Much less commonly, you can transmit the virus if you’re having a recurrent infection. If you’ve ever had a herpes outbreak, the virus remains in your body and can become reactivated. In rare cases, a pregnant woman may transmit the infection to her baby through the placenta if she gets herpes for the first time in her first trimester. If a baby is infected this way, the virus can cause a miscarriage or serious birth defects.
If you’re having an outbreak or symptoms of an impending outbreak when your water breaks or when you go into labor, you’ll need an immediate cesarean delivery. This would be the case if you have any visible sores on your cervix, vagina, or external genitals, or any symptoms, like tingling, burning, or pain, that sometimes signal an imminent outbreak. (Currently, there’s no quick and reliable way to test whether you’re actually shedding virus.)
To improve your chances of being able to deliver vaginally, most experts — including the American College of Obstetricians and Gynecologists — recommend that pregnant women with recurrent genital herpes be offered oral antiviral medication from 36 weeks or so until delivery. Recent studies show that this reduces the risk of an outbreak at the time of labor.
If you first get genital herpes late in pregnancy and blood tests confirm you’ve never had it before, some experts recommend having a cesarean section even if you don’t have symptoms when you go into labor. About a third of the time, newborn herpes affects a baby’s skin, eyes, or mouth, but not his other organs. If that’s the case, he may have sores at delivery or develop them up to four weeks later. They typically turn up between 1 and 2 weeks of age.
Herpes lesions usually look like blisters and can appear anywhere on a baby’s body. They often appear where there has been a small break in the skin or any trauma — like where the hospital wristband was or where an electrode was placed on his head to monitor his heart rate during labor.
If your baby has herpes that’s limited to the skin, eyes, and mouth and gets prompt treatment with intravenous acyclovir, he’ll most likely do well. One study showed that more than 90 percent of babies with this form of herpes were developing normally when they were tested as 1-year-olds, although an infected baby can have serious recurrent outbreaks or long-term problems.

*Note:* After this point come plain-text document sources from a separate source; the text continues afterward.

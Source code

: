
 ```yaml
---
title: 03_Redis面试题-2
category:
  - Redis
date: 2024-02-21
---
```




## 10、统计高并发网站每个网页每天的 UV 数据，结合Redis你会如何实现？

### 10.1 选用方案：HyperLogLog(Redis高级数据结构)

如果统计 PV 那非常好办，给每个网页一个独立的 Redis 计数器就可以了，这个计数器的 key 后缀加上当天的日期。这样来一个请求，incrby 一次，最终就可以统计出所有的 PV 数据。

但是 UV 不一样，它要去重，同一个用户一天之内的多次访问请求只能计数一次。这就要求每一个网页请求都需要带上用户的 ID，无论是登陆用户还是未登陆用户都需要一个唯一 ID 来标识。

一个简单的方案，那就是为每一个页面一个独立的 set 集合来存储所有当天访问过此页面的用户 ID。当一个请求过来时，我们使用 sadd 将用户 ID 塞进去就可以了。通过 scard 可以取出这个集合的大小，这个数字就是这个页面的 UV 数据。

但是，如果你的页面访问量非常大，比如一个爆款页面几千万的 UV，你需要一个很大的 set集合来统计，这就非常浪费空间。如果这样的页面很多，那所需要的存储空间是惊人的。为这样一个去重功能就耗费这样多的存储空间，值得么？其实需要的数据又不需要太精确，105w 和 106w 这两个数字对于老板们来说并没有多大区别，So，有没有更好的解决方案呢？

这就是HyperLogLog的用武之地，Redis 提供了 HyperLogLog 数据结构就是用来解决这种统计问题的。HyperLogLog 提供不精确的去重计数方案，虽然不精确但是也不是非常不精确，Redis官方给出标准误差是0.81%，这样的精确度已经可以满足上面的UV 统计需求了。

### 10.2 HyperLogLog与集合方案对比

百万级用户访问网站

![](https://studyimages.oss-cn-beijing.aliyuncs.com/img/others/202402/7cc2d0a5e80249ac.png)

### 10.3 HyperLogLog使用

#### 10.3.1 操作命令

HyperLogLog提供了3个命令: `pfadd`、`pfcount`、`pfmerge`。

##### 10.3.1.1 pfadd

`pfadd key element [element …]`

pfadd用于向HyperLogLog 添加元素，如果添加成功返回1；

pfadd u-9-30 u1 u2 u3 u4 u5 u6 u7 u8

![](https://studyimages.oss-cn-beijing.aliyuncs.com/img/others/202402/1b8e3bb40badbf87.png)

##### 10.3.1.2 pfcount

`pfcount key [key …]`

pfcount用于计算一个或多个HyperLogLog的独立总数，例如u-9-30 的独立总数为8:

If not treated promptly, a baby who starts out with herpes limited to the skin, eyes, and mouth can go on to develop an even more serious form of herpes.
In another third of newborns who get herpes, the central nervous system is affected. This most often shows up at about 2 to 3 weeks of age with symptoms such as irritability, fever, lethargy, poor feeding, or seizures.
The remaining third of newborns get what’s called “disseminated herpes”. This involves multiple organs, often the lungs and liver. It typically shows up during the first week after birth. Babies with disseminated herpes may or may not have skin lesions. (If they don’t, diagnosing herpes as the source of the baby’s illness is tricky.)
These latter forms of herpes are very serious. Unfortunately, even with prompt treatment, a number of these babies will die, and many of the survivors will end up with serious long-term health and developmental problems.